09:00 AM EDT, 09/12/2024 (MT Newswires) -- Oil prices strengthened for a second session early on Thursday, boosted by the supply cuts caused by Hurricane Francine's path through the Gulf of Mexico, while the International Energy Agency warned demand growth continues to wane as China's economy slows.
West Texas Intermediate crude oil for October delivery was last seen up $0.93 to to US$68.24 per barrel, while November Brent crude, the global benchmark, was up US$0.86 to US$71.47.
Prices fell to the lowest in more than three years earlier in the week, with the market dominated by concerns over the prospects for economic slowdowns in China and the United States. However, now more than a third of gulf oil production is shut in because of the storm, which made landfall in Louisiana on Wednesday, returning the focus to tight supply.
The Bureau of Safety and Environmental Enforcement, the U.S. offshore regulator, yesterday reported 171 producing platforms were evacuated because of Francine, shutting in 674,833 barrels per day of oil production, 39% of Gulf output.
"Brent crude trades back above USD 71 after finding support near USD 69 in the prior two sessions, supported by Hurricane Francine, which is temporarily impacting crude-production regions in the Gulf of Mexico. Whether a low has been established following heavy losses earlier this month amid technical selling and recession fears is too early to say," Saxo Bank noted.
In its influential monthly Oil Market Report, the IEA again trimmed its forecast for 2024 demand growth, cutting its forecast by 70,000 barrels per day to about 0.9-million barrels per day over 2023 demand.

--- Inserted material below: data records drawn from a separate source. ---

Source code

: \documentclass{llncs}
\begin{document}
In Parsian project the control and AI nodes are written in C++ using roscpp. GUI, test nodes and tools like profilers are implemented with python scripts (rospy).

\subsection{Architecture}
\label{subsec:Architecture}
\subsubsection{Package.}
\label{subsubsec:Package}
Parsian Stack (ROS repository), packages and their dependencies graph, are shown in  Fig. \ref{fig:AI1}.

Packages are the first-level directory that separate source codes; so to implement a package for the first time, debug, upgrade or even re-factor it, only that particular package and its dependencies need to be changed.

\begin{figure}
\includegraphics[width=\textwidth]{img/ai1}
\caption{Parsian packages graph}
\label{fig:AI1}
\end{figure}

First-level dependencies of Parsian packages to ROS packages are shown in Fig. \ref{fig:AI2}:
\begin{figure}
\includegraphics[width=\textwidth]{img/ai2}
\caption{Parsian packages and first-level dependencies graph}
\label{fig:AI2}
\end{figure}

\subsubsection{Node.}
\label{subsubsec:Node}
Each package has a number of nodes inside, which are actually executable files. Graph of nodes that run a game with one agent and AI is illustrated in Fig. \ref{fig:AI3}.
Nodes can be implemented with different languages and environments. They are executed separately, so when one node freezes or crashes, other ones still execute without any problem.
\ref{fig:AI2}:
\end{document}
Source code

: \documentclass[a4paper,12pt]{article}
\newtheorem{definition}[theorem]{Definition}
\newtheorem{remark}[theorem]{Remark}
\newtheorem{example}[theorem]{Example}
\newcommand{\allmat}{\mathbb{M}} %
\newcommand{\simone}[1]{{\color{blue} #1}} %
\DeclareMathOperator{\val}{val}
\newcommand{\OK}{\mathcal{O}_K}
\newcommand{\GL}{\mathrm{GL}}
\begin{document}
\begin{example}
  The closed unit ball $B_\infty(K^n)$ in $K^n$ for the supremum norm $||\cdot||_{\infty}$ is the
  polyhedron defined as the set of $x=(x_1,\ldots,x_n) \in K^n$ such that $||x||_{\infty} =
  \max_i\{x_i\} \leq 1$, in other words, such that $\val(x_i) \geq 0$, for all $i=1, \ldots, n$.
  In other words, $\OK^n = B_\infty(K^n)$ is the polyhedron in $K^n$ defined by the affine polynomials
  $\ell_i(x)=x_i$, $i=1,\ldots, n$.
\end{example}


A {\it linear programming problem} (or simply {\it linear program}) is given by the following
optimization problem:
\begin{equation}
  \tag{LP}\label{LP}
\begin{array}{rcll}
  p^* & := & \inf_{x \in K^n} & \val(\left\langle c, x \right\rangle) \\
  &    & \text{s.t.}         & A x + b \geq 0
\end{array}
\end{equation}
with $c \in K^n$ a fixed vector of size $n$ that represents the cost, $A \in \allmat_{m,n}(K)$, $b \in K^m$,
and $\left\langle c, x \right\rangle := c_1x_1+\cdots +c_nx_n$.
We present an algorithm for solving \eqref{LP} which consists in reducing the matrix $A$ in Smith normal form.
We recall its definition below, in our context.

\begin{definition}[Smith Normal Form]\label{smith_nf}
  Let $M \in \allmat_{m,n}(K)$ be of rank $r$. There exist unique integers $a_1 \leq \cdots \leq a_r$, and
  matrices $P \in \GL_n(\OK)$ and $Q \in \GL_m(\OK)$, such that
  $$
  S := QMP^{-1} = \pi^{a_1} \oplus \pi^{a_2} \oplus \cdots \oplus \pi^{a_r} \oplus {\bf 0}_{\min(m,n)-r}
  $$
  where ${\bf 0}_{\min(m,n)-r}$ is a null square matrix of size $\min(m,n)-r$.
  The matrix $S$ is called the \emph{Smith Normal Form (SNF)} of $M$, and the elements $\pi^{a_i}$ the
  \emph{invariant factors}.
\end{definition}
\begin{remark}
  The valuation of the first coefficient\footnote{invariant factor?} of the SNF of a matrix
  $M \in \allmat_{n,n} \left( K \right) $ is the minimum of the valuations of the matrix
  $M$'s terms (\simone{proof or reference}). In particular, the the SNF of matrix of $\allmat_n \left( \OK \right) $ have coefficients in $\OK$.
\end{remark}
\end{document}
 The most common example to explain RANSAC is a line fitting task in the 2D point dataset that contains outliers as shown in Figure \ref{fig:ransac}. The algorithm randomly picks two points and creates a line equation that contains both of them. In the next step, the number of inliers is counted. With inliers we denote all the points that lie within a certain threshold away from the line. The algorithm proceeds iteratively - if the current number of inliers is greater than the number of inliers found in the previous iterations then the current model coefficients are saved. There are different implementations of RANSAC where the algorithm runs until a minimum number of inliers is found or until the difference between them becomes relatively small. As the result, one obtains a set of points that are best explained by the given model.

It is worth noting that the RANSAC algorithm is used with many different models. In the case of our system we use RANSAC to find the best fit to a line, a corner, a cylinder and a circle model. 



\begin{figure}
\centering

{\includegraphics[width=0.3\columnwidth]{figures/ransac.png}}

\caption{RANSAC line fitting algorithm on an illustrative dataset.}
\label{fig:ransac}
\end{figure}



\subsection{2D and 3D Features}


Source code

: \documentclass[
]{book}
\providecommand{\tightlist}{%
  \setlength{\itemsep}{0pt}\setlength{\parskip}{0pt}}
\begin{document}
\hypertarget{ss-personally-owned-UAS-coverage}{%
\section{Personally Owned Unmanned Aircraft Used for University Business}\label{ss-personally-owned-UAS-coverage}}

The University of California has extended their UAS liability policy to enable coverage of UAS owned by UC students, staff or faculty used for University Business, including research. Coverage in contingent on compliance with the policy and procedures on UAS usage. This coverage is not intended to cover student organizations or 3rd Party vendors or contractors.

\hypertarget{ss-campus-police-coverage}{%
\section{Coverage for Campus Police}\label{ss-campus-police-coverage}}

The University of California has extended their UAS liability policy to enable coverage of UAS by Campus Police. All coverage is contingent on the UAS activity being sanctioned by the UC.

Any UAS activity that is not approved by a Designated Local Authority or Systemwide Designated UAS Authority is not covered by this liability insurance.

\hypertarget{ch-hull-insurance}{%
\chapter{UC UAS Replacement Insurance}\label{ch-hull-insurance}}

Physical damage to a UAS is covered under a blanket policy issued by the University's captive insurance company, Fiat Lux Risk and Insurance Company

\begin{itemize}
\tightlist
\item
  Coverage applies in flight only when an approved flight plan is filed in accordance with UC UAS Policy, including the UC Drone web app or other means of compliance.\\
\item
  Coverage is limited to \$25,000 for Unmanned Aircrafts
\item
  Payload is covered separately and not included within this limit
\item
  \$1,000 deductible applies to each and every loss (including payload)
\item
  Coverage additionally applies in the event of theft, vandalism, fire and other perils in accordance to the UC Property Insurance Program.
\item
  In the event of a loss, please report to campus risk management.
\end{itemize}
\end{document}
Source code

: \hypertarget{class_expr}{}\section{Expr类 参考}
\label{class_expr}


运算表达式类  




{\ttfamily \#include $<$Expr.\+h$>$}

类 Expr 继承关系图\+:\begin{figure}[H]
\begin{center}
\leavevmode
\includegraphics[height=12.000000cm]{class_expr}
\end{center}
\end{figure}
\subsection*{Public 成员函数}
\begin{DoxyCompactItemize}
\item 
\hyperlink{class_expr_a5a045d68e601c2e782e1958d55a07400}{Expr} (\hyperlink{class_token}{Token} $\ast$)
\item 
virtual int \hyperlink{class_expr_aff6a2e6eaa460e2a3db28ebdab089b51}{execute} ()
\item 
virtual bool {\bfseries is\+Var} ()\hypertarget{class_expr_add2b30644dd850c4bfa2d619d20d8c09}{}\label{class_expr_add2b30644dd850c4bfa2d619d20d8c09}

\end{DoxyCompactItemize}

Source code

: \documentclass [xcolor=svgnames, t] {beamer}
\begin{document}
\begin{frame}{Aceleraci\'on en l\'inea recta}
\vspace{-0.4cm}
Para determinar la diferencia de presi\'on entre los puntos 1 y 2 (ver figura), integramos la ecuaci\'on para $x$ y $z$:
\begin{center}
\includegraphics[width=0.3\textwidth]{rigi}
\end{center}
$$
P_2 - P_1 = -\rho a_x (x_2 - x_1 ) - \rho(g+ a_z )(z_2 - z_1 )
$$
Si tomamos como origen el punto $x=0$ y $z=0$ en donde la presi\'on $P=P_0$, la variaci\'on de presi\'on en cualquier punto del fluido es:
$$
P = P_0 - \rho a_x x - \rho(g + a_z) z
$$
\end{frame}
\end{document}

The agency said demand in China declined for a fourth-straight month, falling by 280,000 bpd.
"The country's oil demand is now set to expand by only 180 kb/d in 2024, as the broad-based economic slowdown and an accelerating substitution away from oil in favor of alternative fuels weigh on consumption," the report noted. "Surging EV sales are reducing road fuel demand while the development of a vast national high-speed rail network is restricting growth in domestic air travel."
The IEA is the third and last of the three main international forecasting agencies to lower its demand forecast this week, with OPEC and the Energy Information Administration already having cut their outlooks for 2024 growth.